При имени Стабровской Михайло Аполлоныч вздрогнул, будто его ужалила змея. Слух и сердце его приковались к словам рассказчика. Тот продолжал:

– Скупал я их по дорогам в великороссийских губерниях, недавно отправил обоз с русскими ящиками до границ Могилева. Все это уложено в ящиках, наглухо заколоченных, под именем чайных цибиков и разных колониальных товаров. Часть их примут в Могилевской губернии, другую, большую часть, отправят в Витебскую через евреев. Сколько я мог узнать, в последней складывают товар в имении Стабровской, которое досталось ей по наследству от одного родственника, в костеле, недостроенном в пятидесятых годах. Постройка была запрещена тогда местным начальством. Вы знаете, что новые костелы, вследствие указа, воздвигать запрещено. Хотя покойный пан и отзывался, что строит музей, где будут поставлены бюсты великих мужей и фамильные, но полиция на этот раз настояла на своем.

– Что слышно о сынках Стабровской? – спросил Ранеев.

– Слыхал от евреев, они знают все, что делается не только на земле, но и под землей, – говорят, будто меньшой, бежавший из полка, пропал без вести. Старший при ней, да что-то не ладят, часто ссорятся, хотел было возвратиться в Москву, однако ж, мать ублажила, остался.

Многозначительное «гм!» вырвалось из груди Ранеева.

– Нельзя ли вам дать знак кому-нибудь…

– При последних днях моей жизни я не берусь за это. Тут нужны энергия и сила для поездок… и тут… меня и тебя затаскали бы, поляки взяли бы свое.

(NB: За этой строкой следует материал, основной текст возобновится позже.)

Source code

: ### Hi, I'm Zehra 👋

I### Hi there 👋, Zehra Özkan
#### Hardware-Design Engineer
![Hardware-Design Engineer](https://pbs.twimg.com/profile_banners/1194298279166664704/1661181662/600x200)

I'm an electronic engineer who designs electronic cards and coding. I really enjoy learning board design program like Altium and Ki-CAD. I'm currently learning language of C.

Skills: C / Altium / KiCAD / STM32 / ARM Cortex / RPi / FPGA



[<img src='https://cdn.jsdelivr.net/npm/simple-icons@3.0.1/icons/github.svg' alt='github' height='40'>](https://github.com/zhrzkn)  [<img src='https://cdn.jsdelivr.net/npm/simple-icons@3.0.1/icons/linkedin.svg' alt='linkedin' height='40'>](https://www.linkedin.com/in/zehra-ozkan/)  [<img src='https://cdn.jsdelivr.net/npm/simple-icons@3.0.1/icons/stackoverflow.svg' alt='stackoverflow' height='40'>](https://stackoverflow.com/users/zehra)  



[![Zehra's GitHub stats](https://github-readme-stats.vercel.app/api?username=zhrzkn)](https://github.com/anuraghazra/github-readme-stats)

Ранеев махнул рукою и потом погрузился в думу, наконец сказал:

– Не слышал в своей губернии о полковнице Зарницыной?

– Кого я не знаю! Ее зовут Евгенией Сергеевной. Такая полная, черные брови дугой, красивая барыня, даром ей гораздо за сорок. Умная, бойкая барыня, добрейшая душа. Я и ей доставляю из Москвы чай. Дама на редкость…

– Писать к ней об этом деле не буду, а ты постарайся поскорее повидаться с нею и расскажи ей от имени моего все, что знаешь. Даю тебе слово, она не будет дремать и выведет козни врагов на свет Божий. Скажи ей только от меня, чтобы тебя поберегла, да сам будь осторожнее.

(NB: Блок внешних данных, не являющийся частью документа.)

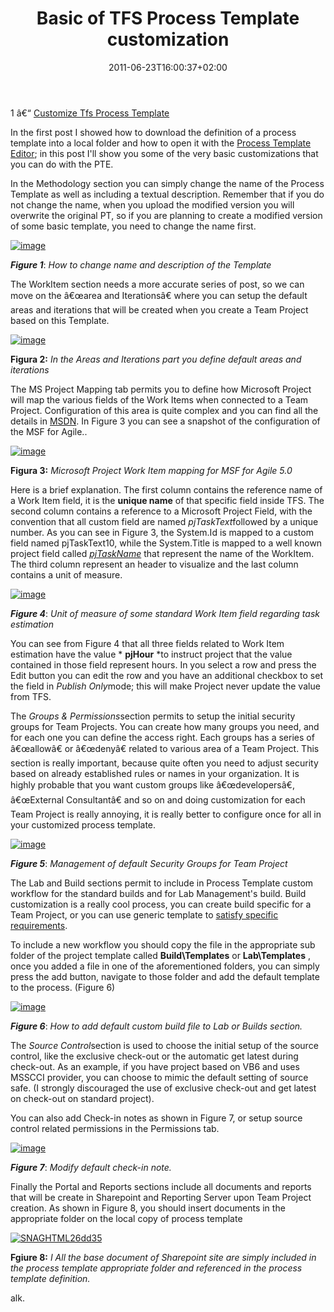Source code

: ﻿---
title: "Basic of TFS Process Template customization"
description: ""
date: 2011-06-23T16:00:37+02:00
draft: false
tags: [ALM,Process Template,Tfs]
categories: [Team Foundation Server]
---
1 â€“ [Customize Tfs Process Template](http://www.codewrecks.com/blog/index.php/2011/06/22/customize-tfs-process-template/)

In the first post I showed how to download the definition of a process template into a local folder and how to open it with the [Process Template Editor](http://msdn.microsoft.com/en-us/vstudio/bb980963); in this post I'll show you some of the very basic customizations that you can do with the PTE.

In the Methodology section you can simply change the name of the Process Template as well as including a textual description. Remember that if you do not change the name, when you upload the modified version you will overwrite the original PT, so if you are planning to create a modified version of some basic template, you need to change the name first.

[![image](http://blogs.ugidotnet.org/images/blogs_ugidotnet_org/rgm/Windows-Live-Writer/75be622fbf8f_7CC1/image_thumb.png "image")](http://blogs.ugidotnet.org/images/blogs_ugidotnet_org/rgm/Windows-Live-Writer/75be622fbf8f_7CC1/image_2.png)

 ***Figure 1***: *How to change name and description of the Template*

The WorkItem section needs a more accurate series of post, so we can move on the â€œarea and Iterationsâ€ where you can setup the default areas and iterations that will be created when you create a Team Project based on this Template.

[![image](http://blogs.ugidotnet.org/images/blogs_ugidotnet_org/rgm/Windows-Live-Writer/75be622fbf8f_7CC1/image_thumb_2.png "image")](http://blogs.ugidotnet.org/images/blogs_ugidotnet_org/rgm/Windows-Live-Writer/75be622fbf8f_7CC1/image_6.png)

 **Figura 2:** *In the Areas and Iterations part you define default areas and iterations*

The MS Project Mapping tab permits you to define how Microsoft Project will map the various fields of the Work Items when connected to a Team Project. Configuration of this area is quite complex and you can find all the details in [MSDN](http://msdn.microsoft.com/en-us/library/ms404684.aspx). In Figure 3 you can see a snapshot of the configuration of the MSF for Agile..

[![image](https://www.codewrecks.com/blog/wp-content/uploads/2011/06/image_thumb21.png "image")](https://www.codewrecks.com/blog/wp-content/uploads/2011/06/image21.png)

 **Figura 3:** *Microsoft Project Work Item mapping for MSF for Agile 5.0*

Here is a brief explanation. The first column contains the reference name of a Work Item field, it is the  **unique name** of that specific field inside TFS. The second column contains a reference to a Microsoft Project Field, with the convention that all custom field are named *pjTaskText*followed by a unique number. As you can see in Figure 3, the System.Id is mapped to a custom field named pjTaskText10, while the System.Title is mapped to a well known project field called [*pjTaskName*](http://msdn.microsoft.com/en-us/library/ms404686.aspx) that represent the name of the WorkItem. The third column represent an header to visualize and the last column contains a unit of measure.

[![image](https://www.codewrecks.com/blog/wp-content/uploads/2011/06/image_thumb22.png "image")](https://www.codewrecks.com/blog/wp-content/uploads/2011/06/image22.png)

 ***Figure 4***: *Unit of measure of some standard Work Item field regarding task estimation*

You can see from Figure 4 that all three fields related to Work Item estimation have the value * **pjHour** *to instruct project that the value contained in those field represent hours. In you select a row and press the Edit button you can edit the row and you have an additional checkbox to set the field in *Publish Only*mode; this will make Project never update the value from TFS.

The *Groups & Permissions*section permits to setup the initial security groups for Team Projects. You can create how many groups you need, and for each one you can define the access right. Each groups has a series of â€œallowâ€ or â€œdenyâ€ related to various area of a Team Project. This section is really important, because quite often you need to adjust security based on already established rules or names in your organization. It is highly probable that you want custom groups like â€œdevelopersâ€, â€œExternal Consultantâ€ and so on and doing customization for each Team Project is really annoying, it is really better to configure once for all in your customized process template.

[![image](http://blogs.ugidotnet.org/images/blogs_ugidotnet_org/rgm/Windows-Live-Writer/75be622fbf8f_7CC1/image_thumb_1.png "image")](http://blogs.ugidotnet.org/images/blogs_ugidotnet_org/rgm/Windows-Live-Writer/75be622fbf8f_7CC1/image_4.png)

 ***Figure 5***: *Management of default Security Groups for Team Project*

The Lab and Build sections permit to include in Process Template custom workflow for the standard builds and for Lab Management's build. Build customization is a really cool process, you can create build specific for a Team Project, or you can use generic template to [satisfy specific requirements](http://blogs.msdn.com/b/jimlamb/archive/2010/09/14/parallelized-builds-with-tfs2010.aspx).

To include a new workflow you should copy the file in the appropriate sub folder of the project template called  **Build\Templates** or  **Lab\Templates** , once you added a file in one of the aforementioned folders, you can simply press the add button, navigate to those folder and add the default template to the process. (Figure 6)

[![image](https://www.codewrecks.com/blog/wp-content/uploads/2011/06/image_thumb23.png "image")](https://www.codewrecks.com/blog/wp-content/uploads/2011/06/image23.png)

 ***Figure 6***: *How to add default custom build file to Lab or Builds section.*

The *Source Control*section is used to choose the initial setup of the source control, like the exclusive check-out or the automatic get latest during check-out. As an example, if you have project based on VB6 and uses MSSCCI provider, you can choose to mimic the default setting of source safe. (I strongly discouraged the use of exclusive check-out and get latest on check-out on standard project).

You can also add Check-in notes as shown in Figure 7, or setup source control related permissions in the Permissions tab.

[![image](http://blogs.ugidotnet.org/images/blogs_ugidotnet_org/rgm/Windows-Live-Writer/75be622fbf8f_7CC1/image_thumb_4.png "image")](http://blogs.ugidotnet.org/images/blogs_ugidotnet_org/rgm/Windows-Live-Writer/75be622fbf8f_7CC1/image_10.png)

 ***Figure 7***: *Modify default check-in note.*

Finally the Portal and Reports sections include all documents and reports that will be create in Sharepoint and Reporting Server upon Team Project creation. As shown in Figure 8, you should insert documents in the appropriate folder on the local copy of process template

[![SNAGHTML26dd35](https://www.codewrecks.com/blog/wp-content/uploads/2011/06/SNAGHTML26dd35_thumb.png "SNAGHTML26dd35")](https://www.codewrecks.com/blog/wp-content/uploads/2011/06/SNAGHTML26dd35.png)

 **Fgiure 8:** *I All the base document of Sharepoint site are simply included in the process template appropriate folder and referenced in the process template definition.*

alk.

– Непременно явлюсь к ней и сделаю все по-вашему.

– Если решишься сослужить службу своему отечеству, то совершишь благое дело. Да благословит тебя Господь! Помни, мы с тобою сочлись на земле и на том свете. Иди теперь с миром. Моя дочь должна скоро воротиться; я не желал бы, чтобы она тебя видела.

Позвали мальчика.

– Поцелуй меня, – сказал Ранеев, когда тот вошел.

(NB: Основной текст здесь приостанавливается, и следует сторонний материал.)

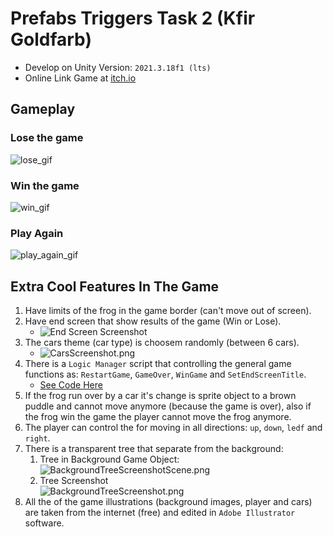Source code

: # Prefabs Triggers Task 2 (Kfir Goldfarb)

- Develop on Unity Version: `2021.3.18f1 (lts)`
- Online Link Game at [itch.io](https://shoot-for-the-sky.itch.io/prefabs-triggers-task-2-kg)

## Gameplay

### Lose the game

![lose_gif](Gifs/lose_gif.gif)

###  Win the game

![win_gif](Gifs/win_gif.gif)

###  Play Again

![play_again_gif](Gifs/play_again_gif.gif)

## Extra Cool Features In The Game

1. Have limits of the frog in the game border (can't move out of screen).
2. Have end screen that show results of the game (Win or Lose).
    * ![End Screen Screenshot](Images/EndScreenScreenshot.png)
3. The cars theme (car type) is choosem randomly (between 6 cars).
   * ![CarsScreenshot.png](Images/CarsScreenshot.png)
4. There is a `Logic Manager` script that controlling the general game functions as: `RestartGame`, `GameOver`, `WinGame` and `SetEndScreenTitle`.
    * [See Code Here](Assets/Scripts/LogicManager.cs)
5. If the frog run over by a car it's change is sprite object to a brown puddle and cannot move anymore (because the game is over), also if the frog win the game the player cannot move the frog anymore.
6. The player can control the for moving in all directions: `up`, `down`, `ledf` and `right`. 
7. There is a transparent tree that separate from the background:
   1. Tree in Background Game Object: <br> ![BackgroundTreeScreenshotScene.png](Images/BackgroundTreeScreenshotScene.png)
   2. Tree Screenshot <br> ![BackgroundTreeScreenshot.png](Images/BackgroundTreeScreenshot.png)
8. All the of the game illustrations (background images, player and cars) are taken from the internet (free) and edited in `Adobe Illustrator` software.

Мальчик бросился целовать его руку. Киноваров с сыном стали уходить, первый воротился.

– Михайла Аполлоныч, одно слово.

– Говори.

– Знаю, вы бываете в нужде.

– Это до меня одного касается.

– Если бы смел, предложил бы вам хоть двадцатую долю того, что…

– Пособие?.. Ты… Ни от кого на свете, подавно от тебя. Мне помогает Зарницына, моя родственница, мой друг. Спасибо, ступайте.

Когда двуногий сторож и четвероногий его помощник, Барбоска, выпроваживали Киноварова и сына со двора, он спросил первого, обделал ли свои дела.

Киноваров молча сунул ему серебряную монету в руку, мальчик живо отвечал за него:

– Обделал на славу.

Лишь только отошли они несколько десятков сажен от дома Лориных, мальчик захохотал.

– Лихо же надули мы старика, – сказал он и разразился еще более жарким хохотом.

– Не смейся, Федюшка, – заметил грустным голосом Киноваров, выведенный смехом своего спутника из глубокого раздумья, в которое был погружен, – человек он Божий.

– Как есть простота. Раздевай его догола, он сам будет помогать скидать с себя одежду; долби ему ворона клювом голову, не смахнет рукой. А признайся, дяденька, мастерски сыграл я комедь, хоть бы Расплюеву. Чуть-чуть было не сорвалось, как стал читать проповедь. Да разом поправился, захныкал так, что любому актеру лучше не состроить. Откуда взялись слезы.

– Бестия порядочная! Смотри – ни гу-гу, а то запутаешься, что и в сибирку попадешь.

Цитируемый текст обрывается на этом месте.